The case, Hively v. Ivy Tech Community College, was filed by Kimberly Hively, who alleges her employer, Ivy Tech Community College, of South Bend, Ind., didn’t promote her because she was a lesbian and eventually terminated her because of her sexual orientation. Previous to this decision, sexual orientation was not a determination for discrimination, making this another opportunity for the court to look at the possibility of such discrimination being a violation of Title VII.
“It’s pretty rare to get an en banc review in general,” Damon Suden, partner at Kelley Drye, in New York, told the Cook County Record. “It’s unusual, so I think that it should raise people’s interest in the case. It signals that the Seventh Circuit en banc court had an interest in addressing this issue head-on, which hasn’t been addressed since certainly the Supreme Court marriage decisions and some other cases from the Supreme Court on gay and lesbian issues.”
The Seventh Circuit Court’s ruling to rehear the case en banc follows its initial decision that Title VII does not protect against sexual orientation discrimination. This marks a turn in events for Hively, who filed the en banc appeal following a ruling by the same court that she didn’t have a sexual orientation discrimination case under Title VII.
“I think it means the en banc court wants to address this issue,” said Suden. “If I was the plaintiff I’d be pretty optimistic about my chances here. If they wanted to leave things with the status quo they could have denied en banc review. My suspicion is that they are probably going to reverse the panel ruling, which would mean reversing their prior decision from 2000 on this issue, but it’s always dangerous to speculate on what the court will do.”

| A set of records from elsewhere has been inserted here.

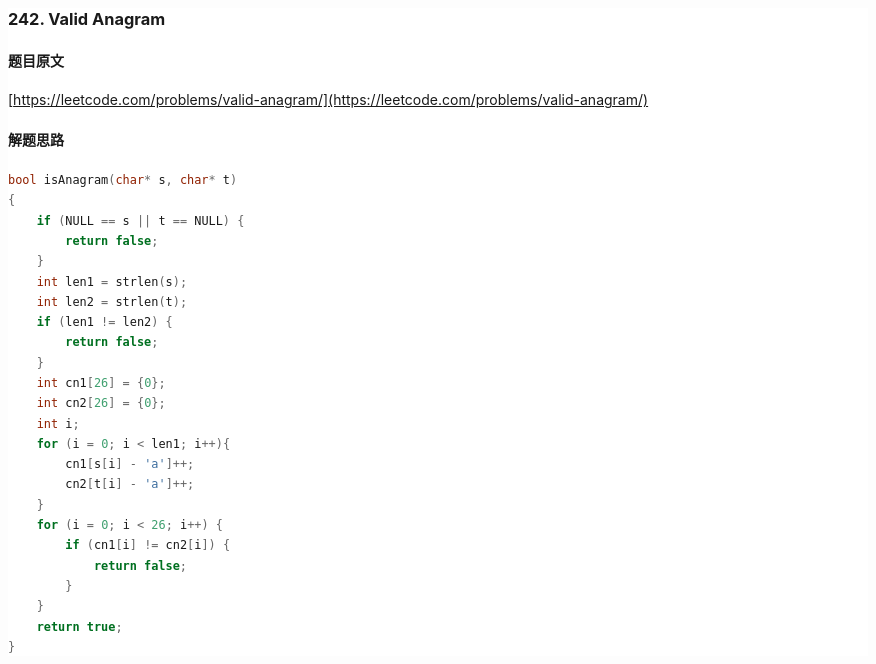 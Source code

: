 ### 242. Valid Anagram
#### 题目原文
[https://leetcode.com/problems/valid-anagram/](https://leetcode.com/problems/valid-anagram/)
#### 解题思路

```c
bool isAnagram(char* s, char* t)
{
    if (NULL == s || t == NULL) {
        return false;
    }
    int len1 = strlen(s);
    int len2 = strlen(t);
    if (len1 != len2) {
        return false;
    }
    int cn1[26] = {0};
    int cn2[26] = {0};
    int i;
    for (i = 0; i < len1; i++){
        cn1[s[i] - 'a']++;
        cn2[t[i] - 'a']++;
    }
    for (i = 0; i < 26; i++) {
        if (cn1[i] != cn2[i]) {
            return false;
        }
    }
    return true;
}
```
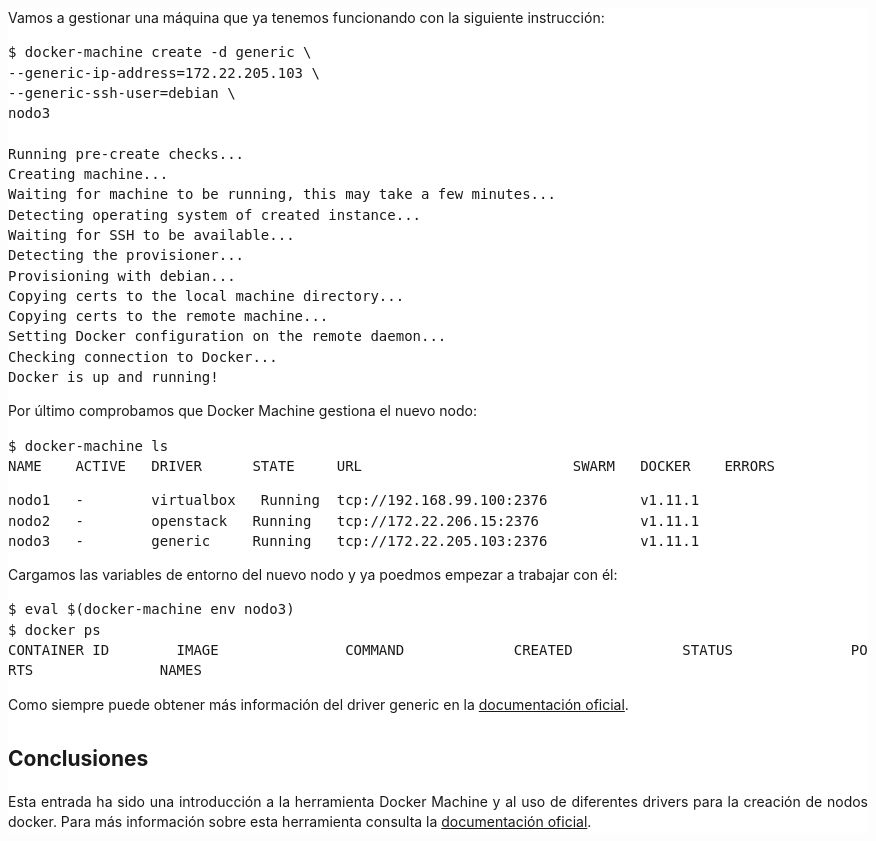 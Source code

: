 Vamos a gestionar una máquina que ya tenemos funcionando con la siguiente instrucción:

<pre>$ docker-machine create -d generic \
--generic-ip-address=172.22.205.103 \
--generic-ssh-user=debian \ 
nodo3

Running pre-create checks...
Creating machine...
Waiting for machine to be running, this may take a few minutes...
Detecting operating system of created instance...
Waiting for SSH to be available...
Detecting the provisioner...
Provisioning with debian...
Copying certs to the local machine directory...
Copying certs to the remote machine...
Setting Docker configuration on the remote daemon...
Checking connection to Docker...
Docker is up and running!</pre>

Por último comprobamos que Docker Machine gestiona el nuevo nodo:

<pre>$ docker-machine ls
NAME    ACTIVE   DRIVER      STATE     URL                         SWARM   DOCKER    ERRORS</pre>

<pre>nodo1   -        virtualbox   Running  tcp://192.168.99.100:2376           v1.11.1
nodo2   -        openstack   Running   tcp://172.22.206.15:2376            v1.11.1   
nodo3   -        generic     Running   tcp://172.22.205.103:2376           v1.11.1</pre>

Cargamos las variables de entorno del nuevo nodo y ya poedmos empezar a trabajar con él:

<pre>$ eval $(docker-machine env nodo3)
$ docker ps
CONTAINER ID        IMAGE               COMMAND             CREATED             STATUS              PORTS               NAMES
</pre>

<p style="text-align: justify;">
  Como siempre puede obtener más información del driver generic en la <a href="https://docs.docker.com/machine/drivers/generic/">documentación oficial</a>.
</p>

## Conclusiones

<p style="text-align: justify;">
  Esta entrada ha sido una introducción a la herramienta Docker Machine y al uso de diferentes drivers para la creación de nodos docker. Para más información sobre esta herramienta consulta la <a href="https://docs.docker.com/machine/overview/">documentación oficial</a>.
</p>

Depending on how the en banc review ruling goes by the Seventh Circuit Court, it could change the landscape for employers that may be open to more litigation under the decision.
“This is an important issue for employers all over the country for knowing whether sexual orientation discrimination is prohibited by Title VII,” said Suden. “I think what businesses want is clarity and certainty about what the law is so they can comply with it. I think if we get a ruling that clarifies this situation here, that’s for the best.”
Creating clarity about whether sexual orientation is a violation of Title VII would also allow plaintiffs an easier time in court, as they would be able to claim they were discriminated against because of their sexual orientation.
“If you can just go in and say I was fired because I was gay, that obviously would make it easier for plaintiffs to pursue claims against their employers,” said Suden. “On the other hand, employers are currently getting sued by LGBT people who are being discriminated against and fired. It’s just that those claims have to be litigated towards what we view as proper claims under Title VII. The claims have to be shoehorned into a stereotyping type of agreement instead of just being a head-on sexual orientation claim.”